Hi-de-Hi! Good morning campers and welcome to 1980.
Can you remember what you were doing? Some reading this may not even have been born.
It was the year the holiday camp sitcom Hi-de-Hi was first broadcast, John Lennon was assassinated, Pac-Man was launched, six terrorists took over the Iranian Embassy in London before being ejected by the SAS and Mount St Helens erupted killing 57 people.
It was also the year that Sheffield United and Sheffield Wednesday were last together in the third tier of English football.
The season may be famous for the Owls’ 4-0 win in the 1979 Boxing Day massacre at Hillsborough, but it was 1980 when the two clubs went their separate ways. For the record; Wednesday went up, United stood still.

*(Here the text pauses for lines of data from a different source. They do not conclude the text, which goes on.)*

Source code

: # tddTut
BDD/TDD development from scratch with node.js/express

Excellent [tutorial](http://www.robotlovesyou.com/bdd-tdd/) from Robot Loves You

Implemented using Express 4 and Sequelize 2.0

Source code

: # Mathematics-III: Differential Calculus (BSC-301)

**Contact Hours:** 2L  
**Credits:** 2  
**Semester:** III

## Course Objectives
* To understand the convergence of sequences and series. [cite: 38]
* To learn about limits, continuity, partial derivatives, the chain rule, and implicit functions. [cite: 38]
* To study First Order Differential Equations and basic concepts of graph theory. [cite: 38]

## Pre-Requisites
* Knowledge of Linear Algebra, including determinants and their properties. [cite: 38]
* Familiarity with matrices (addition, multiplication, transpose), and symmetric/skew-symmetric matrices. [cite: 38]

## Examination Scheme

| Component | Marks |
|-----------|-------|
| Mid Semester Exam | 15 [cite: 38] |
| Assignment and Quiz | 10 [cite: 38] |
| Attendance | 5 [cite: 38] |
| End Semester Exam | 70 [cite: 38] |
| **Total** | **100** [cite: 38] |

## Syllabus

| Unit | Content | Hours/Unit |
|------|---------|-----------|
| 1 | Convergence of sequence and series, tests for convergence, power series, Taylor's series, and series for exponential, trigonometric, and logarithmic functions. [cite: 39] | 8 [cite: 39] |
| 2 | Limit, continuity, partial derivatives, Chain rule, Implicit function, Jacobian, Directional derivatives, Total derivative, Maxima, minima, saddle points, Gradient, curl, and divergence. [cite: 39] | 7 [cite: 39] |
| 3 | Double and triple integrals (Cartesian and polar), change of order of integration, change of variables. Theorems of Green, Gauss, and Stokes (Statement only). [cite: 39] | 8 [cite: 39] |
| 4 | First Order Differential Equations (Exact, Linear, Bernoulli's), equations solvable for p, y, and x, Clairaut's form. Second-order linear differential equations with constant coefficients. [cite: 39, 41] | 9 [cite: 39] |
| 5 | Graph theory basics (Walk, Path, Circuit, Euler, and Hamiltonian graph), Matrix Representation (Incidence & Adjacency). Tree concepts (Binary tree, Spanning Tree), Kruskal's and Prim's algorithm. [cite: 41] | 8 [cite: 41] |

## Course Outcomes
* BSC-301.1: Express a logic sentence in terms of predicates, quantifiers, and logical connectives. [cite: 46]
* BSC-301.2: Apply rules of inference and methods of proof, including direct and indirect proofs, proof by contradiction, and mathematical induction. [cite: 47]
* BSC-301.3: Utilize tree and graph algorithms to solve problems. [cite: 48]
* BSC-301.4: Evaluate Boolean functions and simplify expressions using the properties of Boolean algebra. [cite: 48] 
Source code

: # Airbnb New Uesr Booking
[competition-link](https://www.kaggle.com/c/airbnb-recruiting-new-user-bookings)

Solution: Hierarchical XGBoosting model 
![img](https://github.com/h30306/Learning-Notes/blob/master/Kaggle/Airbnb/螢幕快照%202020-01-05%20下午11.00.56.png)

Since then they have frequently met in the upper echelons of the football pyramid without finding themselves in such a lowly position at the same time.
Turning the clock back to Easter Saturday in 1980. Bramall Lane was packed to the rafters with 45,156 fans as well as the BBC cameras.
Wednesday, third in the table, were looking good for promotion while United were back in the pack. But it was Harry Haslam’s Blades who opened the scoring.
John Macphail gave United a thoroughly deserved lead just before half-time. However, the Macphail header ended up being a mere footnote in Sheffield derby history.
And that’s because the equalising goal from Terry Curran has frequently been described as the best ever between the two teams.
Curran had been in outstanding form all season. But no one could have expected him to score when he picked the ball up from a Dave Grant throw in by the left wing corner flag in front of the Wednesday fans in the Bramall Lane end.
Curran twisted and turned back towards his own goal; he cut inside brushing away the challenges of the United defence and then unleashed a shot of fully 30 yards high into the top right hand corner of the net.
Wednesday hung on for the point – which proved crucial given their promotion to the old Division Two was by a single point. A deflated United could only finish 12th after winning just three of the last 20 matches.
The Star began the year with an expose, or maybe that should be a lack of an expose, about women saying mini-skirts would never make a comeback.
It was hardly surprising that legs were being well-covered as the city was in the grip of a cold snap that made local roads treacherous with snow and ice.
Sheffield was also at the heart of a steel strike. Workers walked out at the turn of the year demanding a 20 percent pay rise. The strike lasted nearly 14 weeks. After beginning in the nationalised sector, the stoppage gradually spread to the privatised steel works. The Lever inquiry recommended a package worth 16 percent in return for an agreement on working practices and productivity deals. Problems in the steel industry were a constant theme throughout the year.
The closure of OH Steelfounders, the city’s largest steel foundry, lost 800 jobs. Ashlow Steel and Engineering in Alsing Road was another famous old firm to shut its doors for good with a workforce of 950 being put out of work.
As the year ended to the sound of St Winifred’s School Choir singing There’s No One Quite Like Grandma there was more turmoil at the steel works.
British Steel Corporation announced plans to conduct a ballot of its 132,000 members. And there were fears that 3,000 local jobs were to go as part of 20,000 nationwide.
And at Bramall Lane plans were being unveiled for a £400,000 running track.
It was a funny old world in 1980. Ho-di-ho indeed.